Given a list of words and two words word1 and word2, return the shortest distance between these two words in the list.
Example:
Assume that words = ["practice", "makes", "perfect", "coding", "makes"].
Input: word1 = “coding”, word2 = “practice”
Output: 3
Input: word1 = "makes", word2 = "coding"
Output: 1
Note:
You may assume that word1 does not equal to word2, and word1 and word2 are both in the list.

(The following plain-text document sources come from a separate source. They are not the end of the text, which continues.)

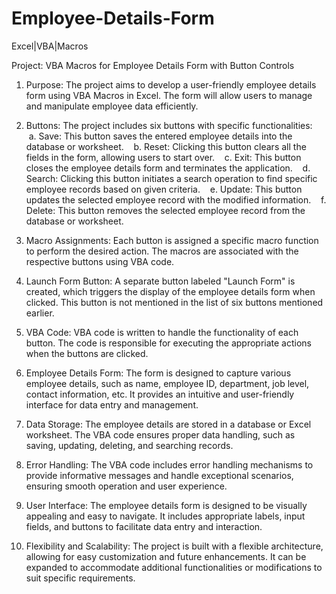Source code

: # Employee-Details-Form
Excel|VBA|Macros

Project: VBA Macros for Employee Details Form with Button Controls

1. Purpose: The project aims to develop a user-friendly employee details form using VBA Macros in Excel. The form will allow users to manage and manipulate employee data efficiently.

2. Buttons: The project includes six buttons with specific functionalities:
   a. Save: This button saves the entered employee details into the database or worksheet.
   b. Reset: Clicking this button clears all the fields in the form, allowing users to start over.
   c. Exit: This button closes the employee details form and terminates the application.
   d. Search: Clicking this button initiates a search operation to find specific employee records based on given criteria.
   e. Update: This button updates the selected employee record with the modified information.
   f. Delete: This button removes the selected employee record from the database or worksheet.

3. Macro Assignments: Each button is assigned a specific macro function to perform the desired action. The macros are associated with the respective buttons using VBA code.

4. Launch Form Button: A separate button labeled "Launch Form" is created, which triggers the display of the employee details form when clicked. This button is not mentioned in the list of six buttons mentioned earlier.

5. VBA Code: VBA code is written to handle the functionality of each button. The code is responsible for executing the appropriate actions when the buttons are clicked.

6. Employee Details Form: The form is designed to capture various employee details, such as name, employee ID, department, job level, contact information, etc. It provides an intuitive and user-friendly interface for data entry and management.

7. Data Storage: The employee details are stored in a database or Excel worksheet. The VBA code ensures proper data handling, such as saving, updating, deleting, and searching records.

8. Error Handling: The VBA code includes error handling mechanisms to provide informative messages and handle exceptional scenarios, ensuring smooth operation and user experience.

9. User Interface: The employee details form is designed to be visually appealing and easy to navigate. It includes appropriate labels, input fields, and buttons to facilitate data entry and interaction.

10. Flexibility and Scalability: The project is built with a flexible architecture, allowing for easy customization and future enhancements. It can be expanded to accommodate additional functionalities or modifications to suit specific requirements.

https://www.lintcode.com/problem/shortest-word-distance/description
我的答案:用两个indexes追踪两个words,只有当某个index变化的时候,才要重新计算一次
class Solution {
public:
/**
* @param words: a list of words
* @param word1: a string
* @param word2: a string
* @return: the shortest distance between word1 and word2 in the list
*/
int shortestDistance(vector<string> &words, string &word1, string &word2) {
// Write your code here
int index1 = INT_MAX;
int index2 = INT_MAX;
int ans = INT_MAX;
int len = words.size();
for (int i=0; i<len; ++i) {
if (words[i] == word1 or words[i] == word2) {
if (words[i] == word1)
index1 = i;
if (words[i] == word2)
index2 = i;
if (index1 != INT_MAX and index2 != INT_MAX)
ans = min(ans, abs(index1 - index2));
}
}
return ans;
}
};
Runtime: 16 ms, faster than 73.88% of C++ online submissions for Shortest Word Distance.
Memory Usage: 11.9 MB, less than 90.79% of C++ online submissions for Shortest Word Distance.